RFR: 8329331: Intrinsify Unsafe::setMemory [v24]

Sat Apr 20 19:09:44 UTC 2024

On Sat, 20 Apr 2024 14:14:59 GMT, Jatin Bhateja <jbhateja at openjdk.org> wrote:

>> Scott Gibbons has updated the pull request incrementally with one additional commit since the last revision:
>> 
>>   Long to short jmp; other cleanup
>
> src/hotspot/cpu/x86/stubGenerator_x86_64_arraycopy.cpp line 2530:
> 
>> 2528:     switch (type) {
>> 2529:       case USM_SHORT:
>> 2530:         __ movw(Address(dest, (2 * i)), wide_value);
> 
> MOVW emits an extra Operand Size Override prefix byte compared to 32 and 64 bit stores, any specific reason for keeping same unroll factor for all the stores.

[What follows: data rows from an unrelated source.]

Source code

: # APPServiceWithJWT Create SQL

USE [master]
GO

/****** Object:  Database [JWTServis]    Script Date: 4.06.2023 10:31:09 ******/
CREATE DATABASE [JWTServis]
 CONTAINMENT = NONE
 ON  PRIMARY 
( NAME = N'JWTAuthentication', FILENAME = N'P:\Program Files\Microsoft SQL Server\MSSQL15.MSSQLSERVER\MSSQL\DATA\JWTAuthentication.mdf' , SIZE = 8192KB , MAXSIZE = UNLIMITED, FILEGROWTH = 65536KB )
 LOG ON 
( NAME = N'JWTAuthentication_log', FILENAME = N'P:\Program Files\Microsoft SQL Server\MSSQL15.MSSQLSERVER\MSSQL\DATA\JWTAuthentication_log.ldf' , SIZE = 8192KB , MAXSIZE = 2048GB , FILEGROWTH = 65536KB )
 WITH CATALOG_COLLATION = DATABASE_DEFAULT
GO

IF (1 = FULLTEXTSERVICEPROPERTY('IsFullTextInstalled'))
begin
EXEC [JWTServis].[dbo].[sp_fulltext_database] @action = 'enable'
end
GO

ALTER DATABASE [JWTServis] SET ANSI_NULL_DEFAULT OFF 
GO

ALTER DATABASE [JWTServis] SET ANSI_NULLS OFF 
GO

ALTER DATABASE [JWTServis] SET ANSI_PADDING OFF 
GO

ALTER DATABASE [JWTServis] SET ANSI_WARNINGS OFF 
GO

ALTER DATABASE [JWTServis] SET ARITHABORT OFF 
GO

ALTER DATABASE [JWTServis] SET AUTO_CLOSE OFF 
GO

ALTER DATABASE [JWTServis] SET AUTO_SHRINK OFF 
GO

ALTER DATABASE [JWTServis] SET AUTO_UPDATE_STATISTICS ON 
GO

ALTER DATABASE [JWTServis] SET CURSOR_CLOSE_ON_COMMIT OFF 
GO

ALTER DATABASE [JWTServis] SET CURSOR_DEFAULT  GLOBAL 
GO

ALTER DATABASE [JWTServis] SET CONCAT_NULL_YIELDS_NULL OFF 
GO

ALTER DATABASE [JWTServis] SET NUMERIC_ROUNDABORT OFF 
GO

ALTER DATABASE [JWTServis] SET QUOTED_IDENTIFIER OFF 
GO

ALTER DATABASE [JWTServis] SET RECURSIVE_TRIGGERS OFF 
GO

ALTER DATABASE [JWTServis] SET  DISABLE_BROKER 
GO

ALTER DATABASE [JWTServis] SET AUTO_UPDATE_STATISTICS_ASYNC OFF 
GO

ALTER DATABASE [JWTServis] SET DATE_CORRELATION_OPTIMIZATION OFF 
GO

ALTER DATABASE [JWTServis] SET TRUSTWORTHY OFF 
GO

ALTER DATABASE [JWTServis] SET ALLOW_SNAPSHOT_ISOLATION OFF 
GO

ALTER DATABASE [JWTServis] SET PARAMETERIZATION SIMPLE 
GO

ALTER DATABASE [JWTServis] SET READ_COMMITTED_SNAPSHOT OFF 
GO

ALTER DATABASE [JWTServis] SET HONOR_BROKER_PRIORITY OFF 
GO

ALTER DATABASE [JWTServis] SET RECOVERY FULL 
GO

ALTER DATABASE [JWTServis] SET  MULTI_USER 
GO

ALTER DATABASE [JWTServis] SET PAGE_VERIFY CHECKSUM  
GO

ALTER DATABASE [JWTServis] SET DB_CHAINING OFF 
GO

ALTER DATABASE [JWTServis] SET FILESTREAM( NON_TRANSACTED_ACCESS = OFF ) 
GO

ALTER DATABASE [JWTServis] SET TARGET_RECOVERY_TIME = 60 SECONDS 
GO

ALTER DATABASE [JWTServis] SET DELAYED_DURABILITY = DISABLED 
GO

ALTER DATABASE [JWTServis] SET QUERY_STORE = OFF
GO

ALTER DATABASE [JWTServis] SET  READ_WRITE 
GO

My understanding is the spec requires the appropriate-sized write based on alignment and size.  This is why there's no 128-bit or 256-bit store loops.

> src/hotspot/cpu/x86/stubGenerator_x86_64_arraycopy.cpp line 2539:
> 
>> 2537:         break;
>> 2538:     }
>> 2539:   }
> 
> I understand we want to be as accurate as possible in filling the tail in an event of SIGBUS, but we are anyways creating a wide value for 8 packed bytes if destination segment was quadword aligned, aligned quadword stores are implicitly atomic on x86 targets, what's your thoughts on using a vector instruction based loop.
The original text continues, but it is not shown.